Personal information
- Born: 23 August 1964 (age 61) Pohnpei
- Height: 5 ft 4.5 in (1.64 m)
- Weight: 62 kg (137 lb)

Sport
- Country: Federated States of Micronesia
- Sport: Athletics
- Event: Men's Marathon

Achievements and titles
- Olympic finals: 2000 Summer Olympics
- Highest world ranking: 81

= Elias Rodriguez (athlete) =

Micronesian athletics competitor

Elias Rodriguez (born 23 August 1964 in Pohnpei) he is a retired athlete who competed internationally for the Federated States of Micronesia.

Rodriguez represented Federated States of Micronesia at the 2000 Summer Olympics in Sydney. He competed in the marathon where he finished 81st in a time of 3:09:14.

Rodriguez's training for the 2000 Olympic marathon included pre dawn long runs over hills on his home island of Pohnpei and speed work in the evenings following days working at a full-time job.
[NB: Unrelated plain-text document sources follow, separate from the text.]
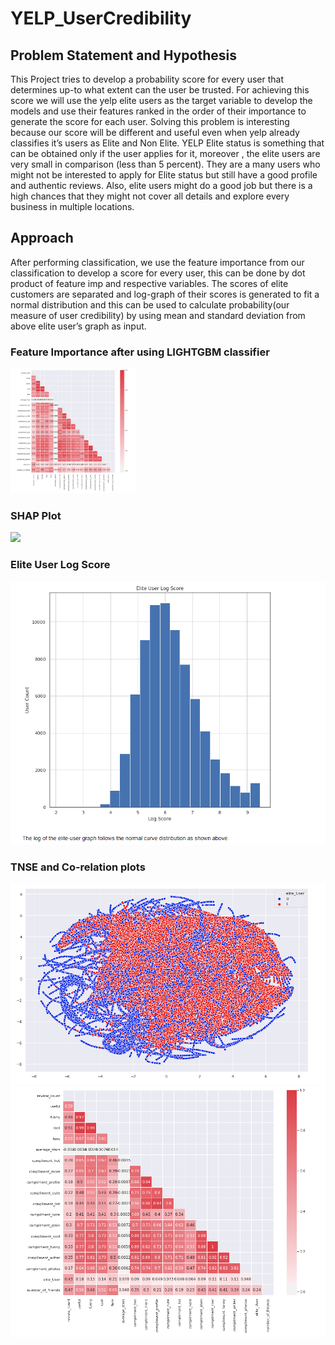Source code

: # YELP_UserCredibility

## Problem Statement and Hypothesis
This Project tries to develop a probability score for every user that determines up-to what extent can the user
be trusted. For achieving this score we will use the yelp elite users as the target variable to develop the models and use
their features ranked in the order of their importance to generate the score for each user.
Solving this problem is interesting because our score will be different and useful even when yelp already classifies
it’s users as Elite and Non Elite. YELP Elite status is something that can be obtained only if the user applies for it,
moreover , the elite users are very small in comparison (less than 5 percent). They are a many users who might not be
interested to apply for Elite status but still have a good profile and authentic reviews. Also, elite users might do a good
job but there is a high chances that they might not cover all details and explore every business in multiple locations.

## Approach
After performing classification, we use the feature importance from our classification to develop a score for every user,
this can be done by dot product of feature imp and respective variables. The scores of elite customers are separated
and log-graph of their scores is generated to fit a normal distribution and this can be used to calculate probability(our
measure of user credibility) by using mean and standard deviation from above elite user’s graph as input.

### Feature Importance after using LIGHTGBM classifier
<img src = "images/Image1.png" width=200 height=200>

### SHAP Plot
![](Image4.png)

### Elite User Log Score
![](/images/Image5.png)


### TNSE and Co-relation plots
![](/images/Image2.png)
![](/images/Image1.png)
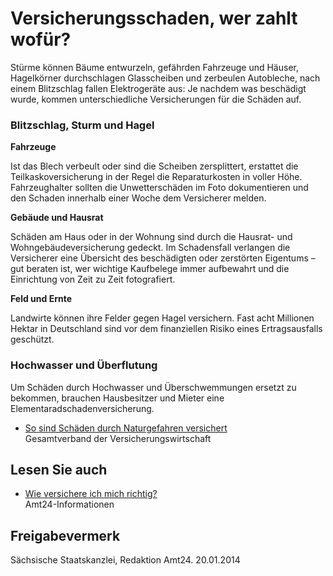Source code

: # Versicherungsschaden, wer zahlt wofür?

Stürme können Bäume entwurzeln, gefährden Fahrzeuge und Häuser, Hagelkörner durchschlagen Glasscheiben und zerbeulen Autobleche, nach einem Blitzschlag fallen Elektrogeräte aus: Je nachdem was beschädigt wurde, kommen unterschiedliche Versicherungen für die Schäden auf.

### Blitzschlag, Sturm und Hagel

**Fahrzeuge**

Ist das Blech verbeult oder sind die Scheiben zersplittert, erstattet die Teilkaskoversicherung in der Regel die Reparaturkosten in voller Höhe. Fahrzeughalter sollten die Unwetterschäden im Foto dokumentieren und den Schaden innerhalb einer Woche dem Versicherer melden.

**Gebäude und Hausrat**

Schäden am Haus oder in der Wohnung sind durch die Hausrat- und Wohngebäudeversicherung gedeckt. Im Schadensfall verlangen die Versicherer eine Übersicht des beschädigten oder zerstörten Eigentums – gut beraten ist, wer wichtige Kaufbelege immer aufbewahrt und die Einrichtung von Zeit zu Zeit fotografiert.

**Feld und Ernte**

Landwirte können ihre Felder gegen Hagel versichern. Fast acht Millionen Hektar in Deutschland sind vor dem finanziellen Risiko eines Ertragsausfalls geschützt.

### Hochwasser und Überflutung

Um Schäden durch Hochwasser und Überschwemmungen ersetzt zu bekommen, brauchen Hausbesitzer und Mieter eine Elementaradschadenversicherung.

* [So sind Schä­den durch Natur­ge­fah­ren ver­si­chert](https://www.gdv.de/de/themen/news/so-sind-schaeden-durch-naturgefahren-versichert-11000 "Gesamtverband der Deutschen Versicherer: Gewitterschäden")  
  Gesamtverband der Versicherungswirtschaft

## Lesen Sie auch

* [Wie versichere ich mich richtig?](https://amt24dev.sachsen.de/zufi/lebenslagen/5000142)  
  Amt24-Informationen

## Freigabevermerk

Sächsische Staatskanzlei, Redaktion Amt24. 20.01.2014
Rodriquez's Olympic marathon experience was unique according to coach and training partner Jim Blair, "Elias may have been the only marathoner running that day whose training included a full day's work at a hardware store."

In a field of 100 Rodriquez finished 81st, ahead of 19 world-class runners who had dropped out.

As the last athlete to compete in the 2000 Sydney Olympics Rodriquez may have received its largest ovation as over 100,000 spectators cheered him on as they awaited the closing ceremonies and fireworks only moments after he crossed the finish line.

==Post-Olympic career==
Rodriguez coached and mentored the Federated States of Micronesia's Olympic track and field athletes at the 2016 Summer Olympics held in Rio de Janeiro, Brazil.